• [Task requirements]
Pictures aside, each record should be reproduced exactly.

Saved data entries
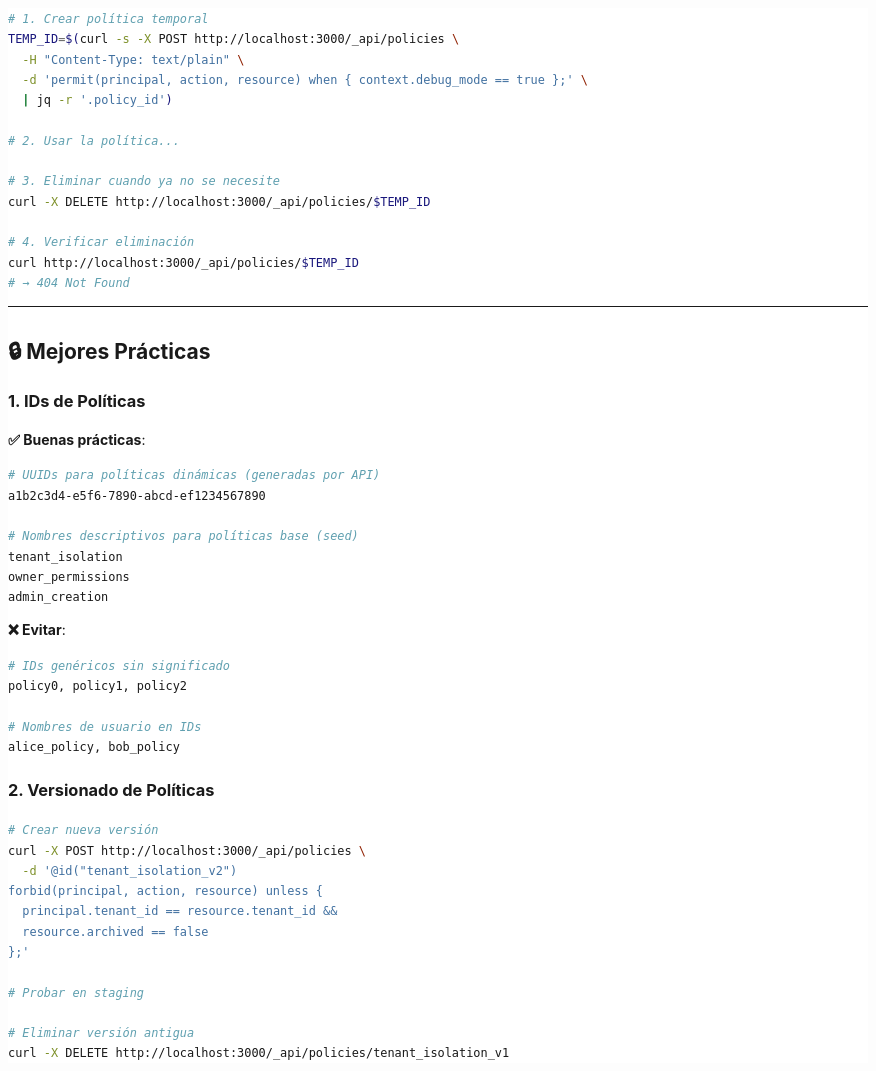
 ```bash
# 1. Crear política temporal
TEMP_ID=$(curl -s -X POST http://localhost:3000/_api/policies \
  -H "Content-Type: text/plain" \
  -d 'permit(principal, action, resource) when { context.debug_mode == true };' \
  | jq -r '.policy_id')

# 2. Usar la política...

# 3. Eliminar cuando ya no se necesite
curl -X DELETE http://localhost:3000/_api/policies/$TEMP_ID

# 4. Verificar eliminación
curl http://localhost:3000/_api/policies/$TEMP_ID
# → 404 Not Found
```

---

## 🔒 Mejores Prácticas

### 1. IDs de Políticas

**✅ Buenas prácticas**:
```bash
# UUIDs para políticas dinámicas (generadas por API)
a1b2c3d4-e5f6-7890-abcd-ef1234567890

# Nombres descriptivos para políticas base (seed)
tenant_isolation
owner_permissions
admin_creation
```

**❌ Evitar**:
```bash
# IDs genéricos sin significado
policy0, policy1, policy2

# Nombres de usuario en IDs
alice_policy, bob_policy
```

### 2. Versionado de Políticas

```bash
# Crear nueva versión
curl -X POST http://localhost:3000/_api/policies \
  -d '@id("tenant_isolation_v2")
forbid(principal, action, resource) unless { 
  principal.tenant_id == resource.tenant_id && 
  resource.archived == false 
};'

# Probar en staging

# Eliminar versión antigua
curl -X DELETE http://localhost:3000/_api/policies/tenant_isolation_v1
```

• [Your response]
 ```bash
# 1. Crear política temporal
TEMP_ID=$(curl -s -X POST http://localhost:3000/_api/policies \
  -H "Content-Type: text/plain" \
  -d 'permit(principal, action, resource) when { context.debug_mode == true };' \
  | jq -r '.policy_id')

# 2. Usar la política...

# 3. Eliminar cuando ya no se necesite
curl -X DELETE http://localhost:3000/_api/policies/$TEMP_ID

# 4. Verificar eliminación
curl http://localhost:3000/_api/policies/$TEMP_ID
# → 404 Not Found
```

---

## 🔒 Mejores Prácticas

### 1. IDs de Políticas

**✅ Buenas prácticas**:
```bash
# UUIDs para políticas dinámicas (generadas por API)
a1b2c3d4-e5f6-7890-abcd-ef1234567890

# Nombres descriptivos para políticas base (seed)
tenant_isolation
owner_permissions
admin_creation
```

**❌ Evitar**:
```bash
# IDs genéricos sin significado
policy0, policy1, policy2

# Nombres de usuario en IDs
alice_policy, bob_policy
```

### 2. Versionado de Políticas

```bash
# Crear nueva versión
curl -X POST http://localhost:3000/_api/policies \
  -d '@id("tenant_isolation_v2")
forbid(principal, action, resource) unless { 
  principal.tenant_id == resource.tenant_id && 
  resource.archived == false 
};'

# Probar en staging

# Eliminar versión antigua
curl -X DELETE http://localhost:3000/_api/policies/tenant_isolation_v1
```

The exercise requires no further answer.